• Task details: Return verbatim every line from the first line of the data below to the line that contains "- It can be called/invoked", inclusive, and no further.

++++++++

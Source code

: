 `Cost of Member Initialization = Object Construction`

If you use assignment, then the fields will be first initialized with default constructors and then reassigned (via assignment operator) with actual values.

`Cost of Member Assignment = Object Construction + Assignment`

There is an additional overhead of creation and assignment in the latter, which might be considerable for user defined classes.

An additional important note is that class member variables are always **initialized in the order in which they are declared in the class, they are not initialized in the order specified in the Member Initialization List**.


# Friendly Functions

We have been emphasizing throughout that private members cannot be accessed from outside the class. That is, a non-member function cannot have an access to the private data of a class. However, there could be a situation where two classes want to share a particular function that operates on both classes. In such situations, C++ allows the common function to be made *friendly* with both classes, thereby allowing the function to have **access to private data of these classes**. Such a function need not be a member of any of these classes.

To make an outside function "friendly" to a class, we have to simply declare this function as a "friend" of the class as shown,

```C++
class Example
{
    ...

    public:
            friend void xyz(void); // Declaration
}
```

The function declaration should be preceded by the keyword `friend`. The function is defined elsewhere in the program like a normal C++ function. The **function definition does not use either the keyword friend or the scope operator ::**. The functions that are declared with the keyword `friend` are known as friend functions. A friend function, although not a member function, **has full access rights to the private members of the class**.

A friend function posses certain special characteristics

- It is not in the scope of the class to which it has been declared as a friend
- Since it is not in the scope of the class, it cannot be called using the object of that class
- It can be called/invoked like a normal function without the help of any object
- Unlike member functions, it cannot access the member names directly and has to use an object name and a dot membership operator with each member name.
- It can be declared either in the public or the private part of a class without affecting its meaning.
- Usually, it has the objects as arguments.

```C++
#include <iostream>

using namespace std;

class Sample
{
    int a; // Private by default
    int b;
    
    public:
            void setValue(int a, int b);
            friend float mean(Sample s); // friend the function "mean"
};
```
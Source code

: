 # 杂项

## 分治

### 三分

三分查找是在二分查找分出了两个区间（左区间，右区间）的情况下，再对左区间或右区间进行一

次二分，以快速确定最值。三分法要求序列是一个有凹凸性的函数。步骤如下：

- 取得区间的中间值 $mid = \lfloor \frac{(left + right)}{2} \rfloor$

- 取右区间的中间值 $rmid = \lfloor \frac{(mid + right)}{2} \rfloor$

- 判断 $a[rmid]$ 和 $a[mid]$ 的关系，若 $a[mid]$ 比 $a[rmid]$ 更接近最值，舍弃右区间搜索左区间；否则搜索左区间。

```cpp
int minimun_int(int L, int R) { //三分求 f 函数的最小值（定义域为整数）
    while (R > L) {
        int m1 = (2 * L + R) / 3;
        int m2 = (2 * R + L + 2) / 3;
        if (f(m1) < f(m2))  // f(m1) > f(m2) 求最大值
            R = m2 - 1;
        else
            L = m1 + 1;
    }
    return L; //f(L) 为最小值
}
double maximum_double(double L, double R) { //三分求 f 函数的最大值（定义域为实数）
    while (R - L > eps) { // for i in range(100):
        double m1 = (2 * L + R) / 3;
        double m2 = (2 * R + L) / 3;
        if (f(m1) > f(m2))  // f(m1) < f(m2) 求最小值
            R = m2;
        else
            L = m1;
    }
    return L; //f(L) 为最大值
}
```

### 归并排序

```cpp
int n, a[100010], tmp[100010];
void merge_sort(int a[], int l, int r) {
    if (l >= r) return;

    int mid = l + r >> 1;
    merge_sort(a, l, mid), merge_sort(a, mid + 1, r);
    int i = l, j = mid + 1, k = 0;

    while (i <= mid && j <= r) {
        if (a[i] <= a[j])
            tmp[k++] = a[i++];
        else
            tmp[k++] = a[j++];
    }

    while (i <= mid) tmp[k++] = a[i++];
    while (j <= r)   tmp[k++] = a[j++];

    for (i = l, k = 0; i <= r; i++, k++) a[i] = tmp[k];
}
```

++++++++

• Problem solution:
Source code

: `Cost of Member Initialization = Object Construction`

If you use assignment, then the fields will be first initialized with default constructors and then reassigned (via assignment operator) with actual values.

`Cost of Member Assignment = Object Construction + Assignment`

There is an additional overhead of creation and assignment in the latter, which might be considerable for user defined classes.

An additional important note is that class member variables are always **initialized in the order in which they are declared in the class, they are not initialized in the order specified in the Member Initialization List**.


# Friendly Functions

We have been emphasizing throughout that private members cannot be accessed from outside the class. That is, a non-member function cannot have an access to the private data of a class. However, there could be a situation where two classes want to share a particular function that operates on both classes. In such situations, C++ allows the common function to be made *friendly* with both classes, thereby allowing the function to have **access to private data of these classes**. Such a function need not be a member of any of these classes.

To make an outside function "friendly" to a class, we have to simply declare this function as a "friend" of the class as shown,

```C++
class Example
{
    ...

    public:
            friend void xyz(void); // Declaration
}
```

The function declaration should be preceded by the keyword `friend`. The function is defined elsewhere in the program like a normal C++ function. The **function definition does not use either the keyword friend or the scope operator ::**. The functions that are declared with the keyword `friend` are known as friend functions. A friend function, although not a member function, **has full access rights to the private members of the class**.

A friend function posses certain special characteristics

- It is not in the scope of the class to which it has been declared as a friend
- Since it is not in the scope of the class, it cannot be called using the object of that class
- It can be called/invoked like a normal function without the help of any object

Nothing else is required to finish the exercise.